REQUIRED WORK: Using the records below, filter out every line that lacks "includegraphics" and copy the rest.

[Stored dataset items]

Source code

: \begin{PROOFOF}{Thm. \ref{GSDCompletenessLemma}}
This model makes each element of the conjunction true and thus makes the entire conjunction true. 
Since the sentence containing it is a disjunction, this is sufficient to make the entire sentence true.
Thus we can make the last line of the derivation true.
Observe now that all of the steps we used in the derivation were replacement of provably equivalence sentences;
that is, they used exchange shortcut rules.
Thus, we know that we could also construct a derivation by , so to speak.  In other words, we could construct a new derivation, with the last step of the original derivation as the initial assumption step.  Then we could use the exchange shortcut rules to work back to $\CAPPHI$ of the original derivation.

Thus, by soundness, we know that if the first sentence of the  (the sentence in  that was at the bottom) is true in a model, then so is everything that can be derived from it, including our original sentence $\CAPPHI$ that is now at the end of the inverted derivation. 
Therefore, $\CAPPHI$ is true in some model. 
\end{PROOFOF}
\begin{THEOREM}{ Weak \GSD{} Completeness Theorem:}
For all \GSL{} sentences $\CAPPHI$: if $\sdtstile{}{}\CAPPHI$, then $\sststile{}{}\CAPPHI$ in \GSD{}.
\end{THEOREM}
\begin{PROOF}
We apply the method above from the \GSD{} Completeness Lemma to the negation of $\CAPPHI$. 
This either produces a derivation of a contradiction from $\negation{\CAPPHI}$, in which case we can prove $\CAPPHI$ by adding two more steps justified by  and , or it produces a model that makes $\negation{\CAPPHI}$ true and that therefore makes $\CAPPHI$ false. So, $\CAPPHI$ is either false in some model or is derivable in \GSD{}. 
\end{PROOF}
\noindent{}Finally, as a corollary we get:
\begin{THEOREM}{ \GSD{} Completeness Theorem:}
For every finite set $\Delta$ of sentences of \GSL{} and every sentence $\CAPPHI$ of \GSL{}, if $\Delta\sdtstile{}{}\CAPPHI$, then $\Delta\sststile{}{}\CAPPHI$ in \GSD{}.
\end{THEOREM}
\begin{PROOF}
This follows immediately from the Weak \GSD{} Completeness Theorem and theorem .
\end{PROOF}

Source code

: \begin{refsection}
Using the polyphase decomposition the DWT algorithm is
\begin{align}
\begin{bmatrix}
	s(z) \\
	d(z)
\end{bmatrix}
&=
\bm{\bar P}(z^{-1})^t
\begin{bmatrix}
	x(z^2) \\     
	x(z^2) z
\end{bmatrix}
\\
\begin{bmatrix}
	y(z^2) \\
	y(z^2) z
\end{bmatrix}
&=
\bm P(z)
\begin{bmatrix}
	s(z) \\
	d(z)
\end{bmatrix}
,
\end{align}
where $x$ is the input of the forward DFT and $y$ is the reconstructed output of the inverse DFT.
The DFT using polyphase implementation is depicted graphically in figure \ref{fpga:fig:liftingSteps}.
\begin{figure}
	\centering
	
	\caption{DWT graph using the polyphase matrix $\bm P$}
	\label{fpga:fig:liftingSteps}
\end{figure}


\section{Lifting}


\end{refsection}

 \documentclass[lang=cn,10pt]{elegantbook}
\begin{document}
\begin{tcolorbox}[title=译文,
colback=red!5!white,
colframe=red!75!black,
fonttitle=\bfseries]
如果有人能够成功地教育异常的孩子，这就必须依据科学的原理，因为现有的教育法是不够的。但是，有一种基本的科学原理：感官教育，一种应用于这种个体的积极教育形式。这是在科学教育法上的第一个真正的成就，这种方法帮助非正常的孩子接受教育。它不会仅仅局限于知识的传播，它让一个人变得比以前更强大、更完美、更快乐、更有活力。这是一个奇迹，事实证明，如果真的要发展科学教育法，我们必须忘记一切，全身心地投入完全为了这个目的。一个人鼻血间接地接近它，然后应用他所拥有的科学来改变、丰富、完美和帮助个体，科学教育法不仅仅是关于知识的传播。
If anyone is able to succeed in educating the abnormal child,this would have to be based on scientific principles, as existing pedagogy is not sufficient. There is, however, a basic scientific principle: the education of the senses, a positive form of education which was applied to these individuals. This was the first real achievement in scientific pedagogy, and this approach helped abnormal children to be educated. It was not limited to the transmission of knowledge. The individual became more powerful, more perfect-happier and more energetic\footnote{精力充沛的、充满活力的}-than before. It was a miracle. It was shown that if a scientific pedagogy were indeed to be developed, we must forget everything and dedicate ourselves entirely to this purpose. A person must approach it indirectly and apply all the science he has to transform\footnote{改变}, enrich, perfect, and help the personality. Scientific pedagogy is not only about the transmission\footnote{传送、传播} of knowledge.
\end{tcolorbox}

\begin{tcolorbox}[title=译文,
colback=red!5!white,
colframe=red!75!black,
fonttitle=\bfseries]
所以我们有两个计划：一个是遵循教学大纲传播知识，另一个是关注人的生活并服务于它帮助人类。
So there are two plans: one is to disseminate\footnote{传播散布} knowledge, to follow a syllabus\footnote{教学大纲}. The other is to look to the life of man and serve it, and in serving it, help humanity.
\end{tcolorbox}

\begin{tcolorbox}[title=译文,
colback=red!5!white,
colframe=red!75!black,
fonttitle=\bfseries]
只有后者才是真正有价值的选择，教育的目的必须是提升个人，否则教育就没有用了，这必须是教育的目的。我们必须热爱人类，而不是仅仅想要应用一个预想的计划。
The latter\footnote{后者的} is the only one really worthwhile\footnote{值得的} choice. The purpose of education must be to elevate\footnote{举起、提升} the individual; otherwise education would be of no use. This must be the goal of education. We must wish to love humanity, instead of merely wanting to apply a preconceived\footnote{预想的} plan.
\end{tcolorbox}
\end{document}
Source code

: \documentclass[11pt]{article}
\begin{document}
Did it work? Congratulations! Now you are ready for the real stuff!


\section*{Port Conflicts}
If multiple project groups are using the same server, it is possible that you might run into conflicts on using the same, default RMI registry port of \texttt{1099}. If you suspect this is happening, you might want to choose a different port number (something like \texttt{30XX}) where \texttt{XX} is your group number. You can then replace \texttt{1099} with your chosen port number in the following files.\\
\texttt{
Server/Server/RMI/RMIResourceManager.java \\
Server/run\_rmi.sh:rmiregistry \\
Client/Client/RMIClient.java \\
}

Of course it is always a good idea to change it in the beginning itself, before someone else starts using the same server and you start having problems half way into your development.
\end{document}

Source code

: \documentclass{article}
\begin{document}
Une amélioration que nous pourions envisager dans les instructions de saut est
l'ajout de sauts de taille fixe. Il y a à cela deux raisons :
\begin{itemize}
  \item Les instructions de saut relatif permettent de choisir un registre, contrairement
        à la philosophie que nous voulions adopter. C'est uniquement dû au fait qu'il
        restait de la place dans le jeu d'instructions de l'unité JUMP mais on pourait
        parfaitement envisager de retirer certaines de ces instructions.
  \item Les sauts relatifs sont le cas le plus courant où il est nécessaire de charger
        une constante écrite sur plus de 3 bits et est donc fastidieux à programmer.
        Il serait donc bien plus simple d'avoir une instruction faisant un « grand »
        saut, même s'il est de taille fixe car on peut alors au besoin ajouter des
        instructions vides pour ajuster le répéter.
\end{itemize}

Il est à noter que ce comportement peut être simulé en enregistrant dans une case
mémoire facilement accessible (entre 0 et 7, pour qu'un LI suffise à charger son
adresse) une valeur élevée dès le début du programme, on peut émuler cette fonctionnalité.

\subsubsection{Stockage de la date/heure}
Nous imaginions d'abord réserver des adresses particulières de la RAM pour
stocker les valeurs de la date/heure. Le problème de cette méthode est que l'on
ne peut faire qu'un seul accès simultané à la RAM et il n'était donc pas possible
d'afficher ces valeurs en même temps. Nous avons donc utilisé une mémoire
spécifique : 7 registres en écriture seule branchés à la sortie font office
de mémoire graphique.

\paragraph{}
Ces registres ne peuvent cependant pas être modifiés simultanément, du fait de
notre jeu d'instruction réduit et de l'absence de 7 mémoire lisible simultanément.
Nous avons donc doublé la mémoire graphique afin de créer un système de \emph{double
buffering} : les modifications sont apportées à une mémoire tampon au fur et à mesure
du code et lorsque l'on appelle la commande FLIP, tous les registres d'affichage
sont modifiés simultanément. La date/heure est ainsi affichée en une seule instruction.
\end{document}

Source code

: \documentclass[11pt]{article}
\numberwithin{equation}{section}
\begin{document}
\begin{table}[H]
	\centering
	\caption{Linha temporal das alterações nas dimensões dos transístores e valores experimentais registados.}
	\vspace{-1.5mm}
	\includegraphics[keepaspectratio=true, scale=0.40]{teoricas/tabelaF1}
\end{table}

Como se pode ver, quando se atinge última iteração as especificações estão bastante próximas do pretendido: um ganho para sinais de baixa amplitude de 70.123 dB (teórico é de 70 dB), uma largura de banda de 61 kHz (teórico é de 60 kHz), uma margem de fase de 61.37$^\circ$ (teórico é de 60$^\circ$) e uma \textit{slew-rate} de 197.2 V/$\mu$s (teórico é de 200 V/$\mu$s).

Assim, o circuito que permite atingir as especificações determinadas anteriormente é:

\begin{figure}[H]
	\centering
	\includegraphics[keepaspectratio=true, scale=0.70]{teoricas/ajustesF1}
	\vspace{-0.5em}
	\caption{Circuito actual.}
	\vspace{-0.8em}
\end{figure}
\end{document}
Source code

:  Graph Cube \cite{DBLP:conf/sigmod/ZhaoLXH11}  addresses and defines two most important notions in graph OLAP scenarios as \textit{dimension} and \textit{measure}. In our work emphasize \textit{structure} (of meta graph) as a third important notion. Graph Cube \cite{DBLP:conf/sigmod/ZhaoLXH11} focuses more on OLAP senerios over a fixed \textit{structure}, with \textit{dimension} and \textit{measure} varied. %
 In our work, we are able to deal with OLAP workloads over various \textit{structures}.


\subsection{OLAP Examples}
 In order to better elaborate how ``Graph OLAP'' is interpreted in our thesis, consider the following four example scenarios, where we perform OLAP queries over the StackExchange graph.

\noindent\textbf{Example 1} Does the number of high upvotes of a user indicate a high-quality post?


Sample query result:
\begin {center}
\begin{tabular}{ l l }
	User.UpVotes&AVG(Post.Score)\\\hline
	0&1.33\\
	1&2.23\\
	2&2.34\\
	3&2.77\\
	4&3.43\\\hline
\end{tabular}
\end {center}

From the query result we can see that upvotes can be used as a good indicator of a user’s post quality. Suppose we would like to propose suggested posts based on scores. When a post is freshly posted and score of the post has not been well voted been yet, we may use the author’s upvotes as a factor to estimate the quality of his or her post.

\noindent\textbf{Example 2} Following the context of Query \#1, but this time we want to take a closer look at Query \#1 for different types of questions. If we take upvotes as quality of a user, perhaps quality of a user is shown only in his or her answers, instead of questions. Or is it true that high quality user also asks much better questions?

SOLUTION FOR THIS PROBLEM:
	\includegraphics[keepaspectratio=true, scale=0.40]{teoricas/tabelaF1}
	\includegraphics[keepaspectratio=true, scale=0.70]{teoricas/ajustesF1}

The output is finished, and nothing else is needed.